(Recorded data)

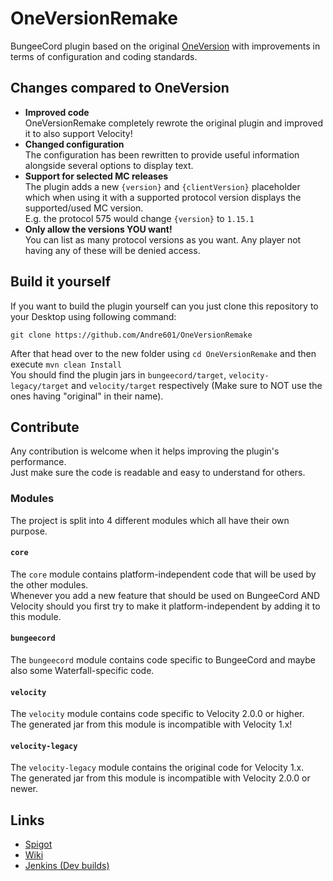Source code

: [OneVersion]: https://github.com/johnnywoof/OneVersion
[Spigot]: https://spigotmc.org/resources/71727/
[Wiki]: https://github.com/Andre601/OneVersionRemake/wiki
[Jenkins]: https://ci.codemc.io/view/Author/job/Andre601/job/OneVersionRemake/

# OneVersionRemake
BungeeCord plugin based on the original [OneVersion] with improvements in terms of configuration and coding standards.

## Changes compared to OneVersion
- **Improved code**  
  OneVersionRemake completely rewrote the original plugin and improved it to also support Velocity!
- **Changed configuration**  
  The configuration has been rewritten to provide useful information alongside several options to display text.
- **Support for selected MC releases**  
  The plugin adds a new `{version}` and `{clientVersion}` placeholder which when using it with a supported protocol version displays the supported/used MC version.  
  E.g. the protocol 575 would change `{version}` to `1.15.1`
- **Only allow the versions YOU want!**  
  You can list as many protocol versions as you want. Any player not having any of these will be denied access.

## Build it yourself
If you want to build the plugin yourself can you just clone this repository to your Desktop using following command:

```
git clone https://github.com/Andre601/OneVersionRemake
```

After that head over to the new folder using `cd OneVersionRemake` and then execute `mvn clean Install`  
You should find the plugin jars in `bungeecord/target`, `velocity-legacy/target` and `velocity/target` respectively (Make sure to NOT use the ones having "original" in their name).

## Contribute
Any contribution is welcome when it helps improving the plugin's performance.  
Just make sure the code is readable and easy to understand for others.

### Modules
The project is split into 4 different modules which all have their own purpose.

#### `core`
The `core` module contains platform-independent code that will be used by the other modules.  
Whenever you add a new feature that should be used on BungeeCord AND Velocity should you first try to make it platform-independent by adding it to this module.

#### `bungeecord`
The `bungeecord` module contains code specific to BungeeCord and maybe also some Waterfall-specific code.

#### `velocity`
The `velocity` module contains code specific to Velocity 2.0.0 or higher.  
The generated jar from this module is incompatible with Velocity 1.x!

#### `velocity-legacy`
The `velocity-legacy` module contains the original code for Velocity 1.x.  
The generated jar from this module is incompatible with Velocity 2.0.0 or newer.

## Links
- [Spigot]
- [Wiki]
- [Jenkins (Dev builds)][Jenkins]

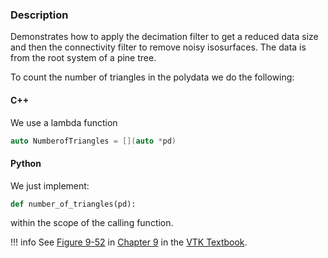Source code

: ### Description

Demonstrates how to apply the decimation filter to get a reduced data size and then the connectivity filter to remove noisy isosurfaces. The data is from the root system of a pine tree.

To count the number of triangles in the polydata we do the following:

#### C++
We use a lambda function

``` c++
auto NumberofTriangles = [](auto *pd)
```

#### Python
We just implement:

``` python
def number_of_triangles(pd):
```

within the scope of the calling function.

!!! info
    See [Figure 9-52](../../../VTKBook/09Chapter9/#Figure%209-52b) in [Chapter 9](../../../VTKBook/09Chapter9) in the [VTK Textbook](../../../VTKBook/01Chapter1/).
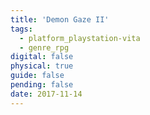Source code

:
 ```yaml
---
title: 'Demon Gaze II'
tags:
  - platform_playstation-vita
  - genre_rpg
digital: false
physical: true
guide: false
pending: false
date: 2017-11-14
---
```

▶ _Work required_
Among the lines above, find those holding "which" and copy each one.

▶ _Your solution_
  The plugin adds a new `{version}` and `{clientVersion}` placeholder which when using it with a supported protocol version displays the supported/used MC version.  
The project is split into 4 different modules which all have their own purpose.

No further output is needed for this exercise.